(Data entries)
--- START ---
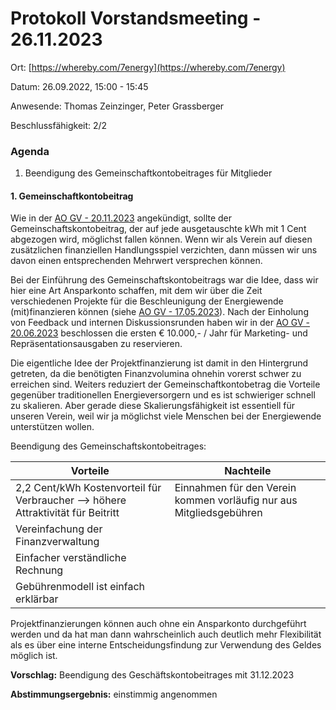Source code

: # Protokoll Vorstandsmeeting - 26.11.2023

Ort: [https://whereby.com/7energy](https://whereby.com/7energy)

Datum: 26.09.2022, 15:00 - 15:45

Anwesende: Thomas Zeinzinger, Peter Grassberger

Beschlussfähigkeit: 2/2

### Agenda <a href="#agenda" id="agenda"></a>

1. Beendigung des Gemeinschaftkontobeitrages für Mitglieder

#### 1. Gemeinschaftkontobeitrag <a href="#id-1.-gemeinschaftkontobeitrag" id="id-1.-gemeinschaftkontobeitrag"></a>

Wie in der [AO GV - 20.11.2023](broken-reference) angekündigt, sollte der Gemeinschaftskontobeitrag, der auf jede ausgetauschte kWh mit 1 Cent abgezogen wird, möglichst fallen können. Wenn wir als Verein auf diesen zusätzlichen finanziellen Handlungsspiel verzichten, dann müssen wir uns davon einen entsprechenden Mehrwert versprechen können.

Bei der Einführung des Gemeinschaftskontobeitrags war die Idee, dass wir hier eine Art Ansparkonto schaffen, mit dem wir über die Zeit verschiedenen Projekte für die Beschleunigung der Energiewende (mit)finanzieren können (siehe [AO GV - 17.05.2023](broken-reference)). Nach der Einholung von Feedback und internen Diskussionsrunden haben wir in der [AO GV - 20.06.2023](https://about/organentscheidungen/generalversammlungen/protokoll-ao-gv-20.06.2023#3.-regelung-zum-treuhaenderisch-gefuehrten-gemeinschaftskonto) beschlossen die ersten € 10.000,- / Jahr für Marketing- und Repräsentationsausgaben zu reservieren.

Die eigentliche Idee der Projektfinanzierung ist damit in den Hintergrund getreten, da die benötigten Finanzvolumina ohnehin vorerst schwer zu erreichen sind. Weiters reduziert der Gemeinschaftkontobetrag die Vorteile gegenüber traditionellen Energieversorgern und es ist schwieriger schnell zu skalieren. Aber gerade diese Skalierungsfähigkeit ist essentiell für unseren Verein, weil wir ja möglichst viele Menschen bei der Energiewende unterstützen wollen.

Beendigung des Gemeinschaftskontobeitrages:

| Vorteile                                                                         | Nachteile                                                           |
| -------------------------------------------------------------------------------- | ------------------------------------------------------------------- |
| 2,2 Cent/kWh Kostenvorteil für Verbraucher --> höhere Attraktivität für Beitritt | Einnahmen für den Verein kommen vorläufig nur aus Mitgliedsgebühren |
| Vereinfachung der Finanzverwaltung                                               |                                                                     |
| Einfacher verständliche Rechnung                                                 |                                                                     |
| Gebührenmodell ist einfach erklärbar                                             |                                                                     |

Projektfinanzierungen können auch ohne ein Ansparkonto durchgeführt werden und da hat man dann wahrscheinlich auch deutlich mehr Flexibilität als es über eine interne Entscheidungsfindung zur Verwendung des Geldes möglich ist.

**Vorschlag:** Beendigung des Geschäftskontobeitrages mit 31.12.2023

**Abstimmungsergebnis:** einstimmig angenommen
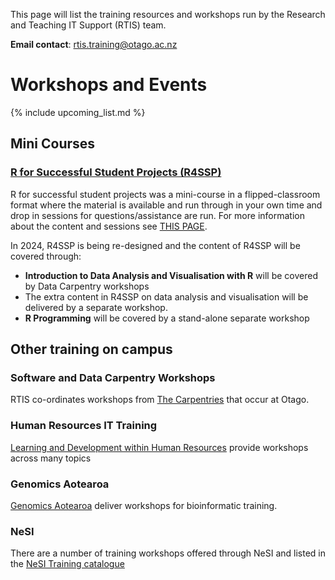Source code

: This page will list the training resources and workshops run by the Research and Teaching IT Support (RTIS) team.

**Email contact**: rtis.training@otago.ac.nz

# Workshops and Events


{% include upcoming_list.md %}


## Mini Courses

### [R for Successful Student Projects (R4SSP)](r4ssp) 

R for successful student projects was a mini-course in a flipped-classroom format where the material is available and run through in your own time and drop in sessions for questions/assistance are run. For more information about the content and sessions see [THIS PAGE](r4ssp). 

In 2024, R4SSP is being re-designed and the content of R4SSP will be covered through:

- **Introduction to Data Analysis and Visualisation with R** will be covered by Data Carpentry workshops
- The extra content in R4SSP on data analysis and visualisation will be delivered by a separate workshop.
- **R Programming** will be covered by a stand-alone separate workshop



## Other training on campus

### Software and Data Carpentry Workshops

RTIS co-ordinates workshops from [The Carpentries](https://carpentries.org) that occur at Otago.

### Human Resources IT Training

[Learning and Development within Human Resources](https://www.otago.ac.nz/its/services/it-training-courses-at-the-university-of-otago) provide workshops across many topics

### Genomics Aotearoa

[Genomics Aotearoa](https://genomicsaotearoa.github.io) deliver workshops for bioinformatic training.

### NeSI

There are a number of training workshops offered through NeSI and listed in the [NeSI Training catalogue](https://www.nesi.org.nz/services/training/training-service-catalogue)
--- END ---
- **Exercise prompt**:
Search the entries above for the word "Idee" and copy each line where it appears.

- **Task output**:
Bei der Einführung des Gemeinschaftskontobeitrags war die Idee, dass wir hier eine Art Ansparkonto schaffen, mit dem wir über die Zeit verschiedenen Projekte für die Beschleunigung der Energiewende (mit)finanzieren können (siehe [AO GV - 17.05.2023](broken-reference)). Nach der Einholung von Feedback und internen Diskussionsrunden haben wir in der [AO GV - 20.06.2023](https://about/organentscheidungen/generalversammlungen/protokoll-ao-gv-20.06.2023#3.-regelung-zum-treuhaenderisch-gefuehrten-gemeinschaftskonto) beschlossen die ersten € 10.000,- / Jahr für Marketing- und Repräsentationsausgaben zu reservieren.
Die eigentliche Idee der Projektfinanzierung ist damit in den Hintergrund getreten, da die benötigten Finanzvolumina ohnehin vorerst schwer zu erreichen sind. Weiters reduziert der Gemeinschaftkontobetrag die Vorteile gegenüber traditionellen Energieversorgern und es ist schwieriger schnell zu skalieren. Aber gerade diese Skalierungsfähigkeit ist essentiell für unseren Verein, weil wir ja möglichst viele Menschen bei der Energiewende unterstützen wollen.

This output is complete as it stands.